*** Material provided ***

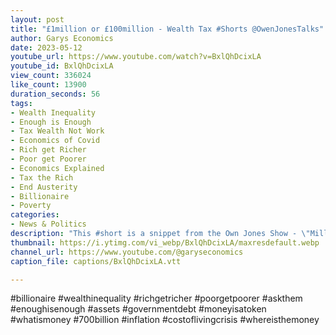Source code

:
 ```yaml
---
layout: post
title: "£1million or £100million - Wealth Tax #Shorts @OwenJonesTalks"
author: Garys Economics
date: 2023-05-12
youtube_url: https://www.youtube.com/watch?v=BxlQhDcixLA
youtube_id: BxlQhDcixLA
view_count: 336024
like_count: 13900
duration_seconds: 56
tags:
- Wealth Inequality
- Enough is Enough
- Tax Wealth Not Work
- Economics of Covid
- Rich get Richer
- Poor get Poorer
- Economics Explained
- Tax the Rich
- End Austerity
- Billionaire
- Poverty
categories:
- News & Politics
description: "This #short is a snippet from the Own Jones Show - \"Millionaire Trader Destroys The Case for Austerity\""
thumbnail: https://i.ytimg.com/vi_webp/BxlQhDcixLA/maxresdefault.webp
channel_url: https://www.youtube.com/@garyseconomics
caption_file: captions/BxlQhDcixLA.vtt

---
```


#billionaire #wealthinequality #richgetricher #poorgetpoorer #askthem   #enoughisenough #assets #governmentdebt #moneyisatoken #whatismoney #700billion #inflation #costoflivingcrisis #whereisthemoney
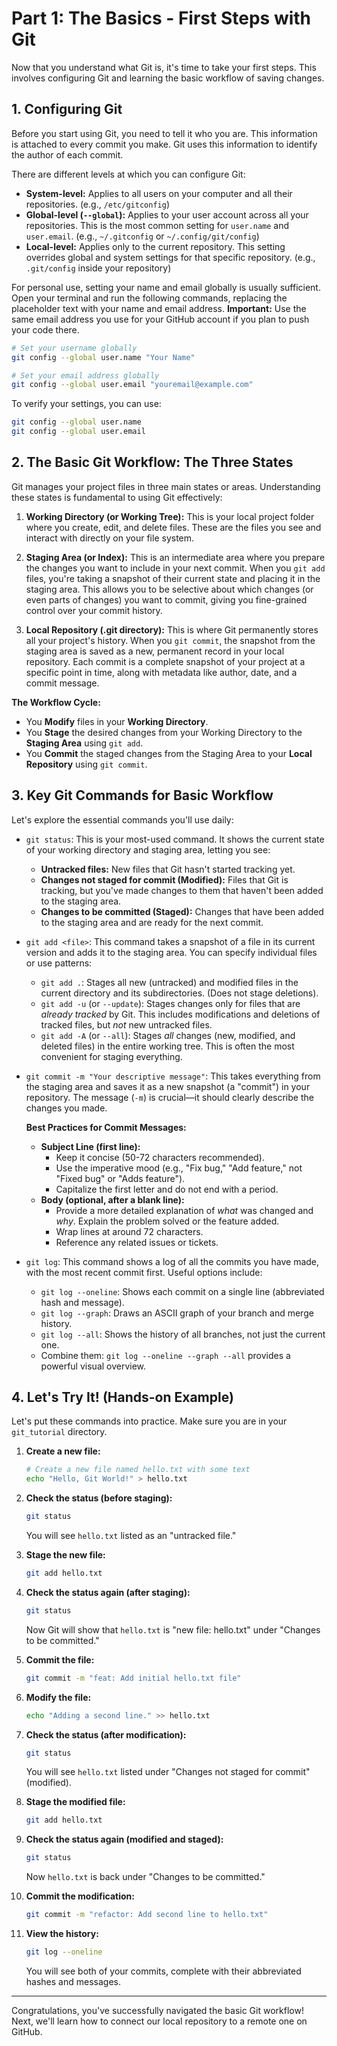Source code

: # Part 1: The Basics - First Steps with Git

Now that you understand what Git is, it's time to take your first steps. This involves configuring Git and learning the basic workflow of saving changes.

## 1. Configuring Git

Before you start using Git, you need to tell it who you are. This information is attached to every commit you make. Git uses this information to identify the author of each commit.

There are different levels at which you can configure Git:

*   **System-level:** Applies to all users on your computer and all their repositories. (e.g., `/etc/gitconfig`)
*   **Global-level (`--global`):** Applies to your user account across all your repositories. This is the most common setting for `user.name` and `user.email`. (e.g., `~/.gitconfig` or `~/.config/git/config`)
*   **Local-level:** Applies only to the current repository. This setting overrides global and system settings for that specific repository. (e.g., `.git/config` inside your repository)

For personal use, setting your name and email globally is usually sufficient. Open your terminal and run the following commands, replacing the placeholder text with your name and email address. **Important:** Use the same email address you use for your GitHub account if you plan to push your code there.

```bash
# Set your username globally
git config --global user.name "Your Name"

# Set your email address globally
git config --global user.email "youremail@example.com"
```

To verify your settings, you can use:

```bash
git config --global user.name
git config --global user.email
```

## 2. The Basic Git Workflow: The Three States

Git manages your project files in three main states or areas. Understanding these states is fundamental to using Git effectively:

1.  **Working Directory (or Working Tree):** This is your local project folder where you create, edit, and delete files. These are the files you see and interact with directly on your file system.

2.  **Staging Area (or Index):** This is an intermediate area where you prepare the changes you want to include in your next commit. When you `git add` files, you're taking a snapshot of their current state and placing it in the staging area. This allows you to be selective about which changes (or even parts of changes) you want to commit, giving you fine-grained control over your commit history.

3.  **Local Repository (.git directory):** This is where Git permanently stores all your project's history. When you `git commit`, the snapshot from the staging area is saved as a new, permanent record in your local repository. Each commit is a complete snapshot of your project at a specific point in time, along with metadata like author, date, and a commit message.

**The Workflow Cycle:**

*   You **Modify** files in your **Working Directory**.
*   You **Stage** the desired changes from your Working Directory to the **Staging Area** using `git add`.
*   You **Commit** the staged changes from the Staging Area to your **Local Repository** using `git commit`.

## 3. Key Git Commands for Basic Workflow

Let's explore the essential commands you'll use daily:

*   `git status`: This is your most-used command. It shows the current state of your working directory and staging area, letting you see:
    *   **Untracked files:** New files that Git hasn't started tracking yet.
    *   **Changes not staged for commit (Modified):** Files that Git is tracking, but you've made changes to them that haven't been added to the staging area.
    *   **Changes to be committed (Staged):** Changes that have been added to the staging area and are ready for the next commit.

*   `git add <file>`: This command takes a snapshot of a file in its current version and adds it to the staging area. You can specify individual files or use patterns:
    *   `git add .`: Stages all new (untracked) and modified files in the current directory and its subdirectories. (Does not stage deletions).
    *   `git add -u` (or `--update`): Stages changes only for files that are *already tracked* by Git. This includes modifications and deletions of tracked files, but *not* new untracked files.
    *   `git add -A` (or `--all`): Stages *all* changes (new, modified, and deleted files) in the entire working tree. This is often the most convenient for staging everything.

*   `git commit -m "Your descriptive message"`: This takes everything from the staging area and saves it as a new snapshot (a "commit") in your repository. The message (`-m`) is crucial—it should clearly describe the changes you made.

    **Best Practices for Commit Messages:**
    *   **Subject Line (first line):**
        *   Keep it concise (50-72 characters recommended).
        *   Use the imperative mood (e.g., "Fix bug," "Add feature," not "Fixed bug" or "Adds feature").
        *   Capitalize the first letter and do not end with a period.
    *   **Body (optional, after a blank line):**
        *   Provide a more detailed explanation of *what* was changed and *why*. Explain the problem solved or the feature added.
        *   Wrap lines at around 72 characters.
        *   Reference any related issues or tickets.

*   `git log`: This command shows a log of all the commits you have made, with the most recent commit first. Useful options include:
    *   `git log --oneline`: Shows each commit on a single line (abbreviated hash and message).
    *   `git log --graph`: Draws an ASCII graph of your branch and merge history.
    *   `git log --all`: Shows the history of all branches, not just the current one.
    *   Combine them: `git log --oneline --graph --all` provides a powerful visual overview.

## 4. Let's Try It! (Hands-on Example)

Let's put these commands into practice. Make sure you are in your `git_tutorial` directory.

1.  **Create a new file:**

    ```bash
    # Create a new file named hello.txt with some text
    echo "Hello, Git World!" > hello.txt
    ```

2.  **Check the status (before staging):**

    ```bash
    git status
    ```

    You will see `hello.txt` listed as an "untracked file."

3.  **Stage the new file:**

    ```bash
    git add hello.txt
    ```

4.  **Check the status again (after staging):**

    ```bash
    git status
    ```

    Now Git will show that `hello.txt` is "new file: hello.txt" under "Changes to be committed."

5.  **Commit the file:**

    ```bash
    git commit -m "feat: Add initial hello.txt file"
    ```

6.  **Modify the file:**

    ```bash
    echo "Adding a second line." >> hello.txt
    ```

7.  **Check the status (after modification):**

    ```bash
    git status
    ```

    You will see `hello.txt` listed under "Changes not staged for commit" (modified).

8.  **Stage the modified file:**

    ```bash
    git add hello.txt
    ```

9.  **Check the status again (modified and staged):**

    ```bash
    git status
    ```

    Now `hello.txt` is back under "Changes to be committed."

10. **Commit the modification:**

    ```bash
    git commit -m "refactor: Add second line to hello.txt"
    ```

11. **View the history:**

    ```bash
    git log --oneline
    ```

    You will see both of your commits, complete with their abbreviated hashes and messages.

---

Congratulations, you've successfully navigated the basic Git workflow! Next, we'll learn how to connect our local repository to a remote one on GitHub.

*** End of Material provided ***

Your answer must be an exact transcription of the records above, minus the pictures.

Source code

:
 ```yaml
---
layout: post
title: "£1million or £100million - Wealth Tax #Shorts @OwenJonesTalks"
author: Garys Economics
date: 2023-05-12
youtube_url: https://www.youtube.com/watch?v=BxlQhDcixLA
youtube_id: BxlQhDcixLA
view_count: 336024
like_count: 13900
duration_seconds: 56
tags:
- Wealth Inequality
- Enough is Enough
- Tax Wealth Not Work
- Economics of Covid
- Rich get Richer
- Poor get Poorer
- Economics Explained
- Tax the Rich
- End Austerity
- Billionaire
- Poverty
categories:
- News & Politics
description: "This #short is a snippet from the Own Jones Show - \"Millionaire Trader Destroys The Case for Austerity\""
thumbnail: https://i.ytimg.com/vi_webp/BxlQhDcixLA/maxresdefault.webp
channel_url: https://www.youtube.com/@garyseconomics
caption_file: captions/BxlQhDcixLA.vtt

---
```


#billionaire #wealthinequality #richgetricher #poorgetpoorer #askthem   #enoughisenough #assets #governmentdebt #moneyisatoken #whatismoney #700billion #inflation #costoflivingcrisis #whereisthemoney
Source code

: # Part 1: The Basics - First Steps with Git

Now that you understand what Git is, it's time to take your first steps. This involves configuring Git and learning the basic workflow of saving changes.

## 1. Configuring Git

Before you start using Git, you need to tell it who you are. This information is attached to every commit you make. Git uses this information to identify the author of each commit.

There are different levels at which you can configure Git:

*   **System-level:** Applies to all users on your computer and all their repositories. (e.g., `/etc/gitconfig`)
*   **Global-level (`--global`):** Applies to your user account across all your repositories. This is the most common setting for `user.name` and `user.email`. (e.g., `~/.gitconfig` or `~/.config/git/config`)
*   **Local-level:** Applies only to the current repository. This setting overrides global and system settings for that specific repository. (e.g., `.git/config` inside your repository)

For personal use, setting your name and email globally is usually sufficient. Open your terminal and run the following commands, replacing the placeholder text with your name and email address. **Important:** Use the same email address you use for your GitHub account if you plan to push your code there.

```bash
# Set your username globally
git config --global user.name "Your Name"

# Set your email address globally
git config --global user.email "youremail@example.com"
```

To verify your settings, you can use:

```bash
git config --global user.name
git config --global user.email
```

## 2. The Basic Git Workflow: The Three States

Git manages your project files in three main states or areas. Understanding these states is fundamental to using Git effectively:

1.  **Working Directory (or Working Tree):** This is your local project folder where you create, edit, and delete files. These are the files you see and interact with directly on your file system.

2.  **Staging Area (or Index):** This is an intermediate area where you prepare the changes you want to include in your next commit. When you `git add` files, you're taking a snapshot of their current state and placing it in the staging area. This allows you to be selective about which changes (or even parts of changes) you want to commit, giving you fine-grained control over your commit history.

3.  **Local Repository (.git directory):** This is where Git permanently stores all your project's history. When you `git commit`, the snapshot from the staging area is saved as a new, permanent record in your local repository. Each commit is a complete snapshot of your project at a specific point in time, along with metadata like author, date, and a commit message.

**The Workflow Cycle:**

*   You **Modify** files in your **Working Directory**.
*   You **Stage** the desired changes from your Working Directory to the **Staging Area** using `git add`.
*   You **Commit** the staged changes from the Staging Area to your **Local Repository** using `git commit`.

## 3. Key Git Commands for Basic Workflow

Let's explore the essential commands you'll use daily:

*   `git status`: This is your most-used command. It shows the current state of your working directory and staging area, letting you see:
    *   **Untracked files:** New files that Git hasn't started tracking yet.
    *   **Changes not staged for commit (Modified):** Files that Git is tracking, but you've made changes to them that haven't been added to the staging area.
    *   **Changes to be committed (Staged):** Changes that have been added to the staging area and are ready for the next commit.

*   `git add <file>`: This command takes a snapshot of a file in its current version and adds it to the staging area. You can specify individual files or use patterns:
    *   `git add .`: Stages all new (untracked) and modified files in the current directory and its subdirectories. (Does not stage deletions).
    *   `git add -u` (or `--update`): Stages changes only for files that are *already tracked* by Git. This includes modifications and deletions of tracked files, but *not* new untracked files.
    *   `git add -A` (or `--all`): Stages *all* changes (new, modified, and deleted files) in the entire working tree. This is often the most convenient for staging everything.

*   `git commit -m "Your descriptive message"`: This takes everything from the staging area and saves it as a new snapshot (a "commit") in your repository. The message (`-m`) is crucial—it should clearly describe the changes you made.

    **Best Practices for Commit Messages:**
    *   **Subject Line (first line):**
        *   Keep it concise (50-72 characters recommended).
        *   Use the imperative mood (e.g., "Fix bug," "Add feature," not "Fixed bug" or "Adds feature").
        *   Capitalize the first letter and do not end with a period.
    *   **Body (optional, after a blank line):**
        *   Provide a more detailed explanation of *what* was changed and *why*. Explain the problem solved or the feature added.
        *   Wrap lines at around 72 characters.
        *   Reference any related issues or tickets.

*   `git log`: This command shows a log of all the commits you have made, with the most recent commit first. Useful options include:
    *   `git log --oneline`: Shows each commit on a single line (abbreviated hash and message).
    *   `git log --graph`: Draws an ASCII graph of your branch and merge history.
    *   `git log --all`: Shows the history of all branches, not just the current one.
    *   Combine them: `git log --oneline --graph --all` provides a powerful visual overview.

## 4. Let's Try It! (Hands-on Example)

Let's put these commands into practice. Make sure you are in your `git_tutorial` directory.

1.  **Create a new file:**

    ```bash
    # Create a new file named hello.txt with some text
    echo "Hello, Git World!" > hello.txt
    ```

2.  **Check the status (before staging):**

    ```bash
    git status
    ```

    You will see `hello.txt` listed as an "untracked file."

3.  **Stage the new file:**

    ```bash
    git add hello.txt
    ```

4.  **Check the status again (after staging):**

    ```bash
    git status
    ```

    Now Git will show that `hello.txt` is "new file: hello.txt" under "Changes to be committed."

5.  **Commit the file:**

    ```bash
    git commit -m "feat: Add initial hello.txt file"
    ```

6.  **Modify the file:**

    ```bash
    echo "Adding a second line." >> hello.txt
    ```

7.  **Check the status (after modification):**

    ```bash
    git status
    ```

    You will see `hello.txt` listed under "Changes not staged for commit" (modified).

8.  **Stage the modified file:**

    ```bash
    git add hello.txt
    ```

9.  **Check the status again (modified and staged):**

    ```bash
    git status
    ```

    Now `hello.txt` is back under "Changes to be committed."

10. **Commit the modification:**

    ```bash
    git commit -m "refactor: Add second line to hello.txt"
    ```

11. **View the history:**

    ```bash
    git log --oneline
    ```

    You will see both of your commits, complete with their abbreviated hashes and messages.

---

Congratulations, you've successfully navigated the basic Git workflow! Next, we'll learn how to connect our local repository to a remote one on GitHub.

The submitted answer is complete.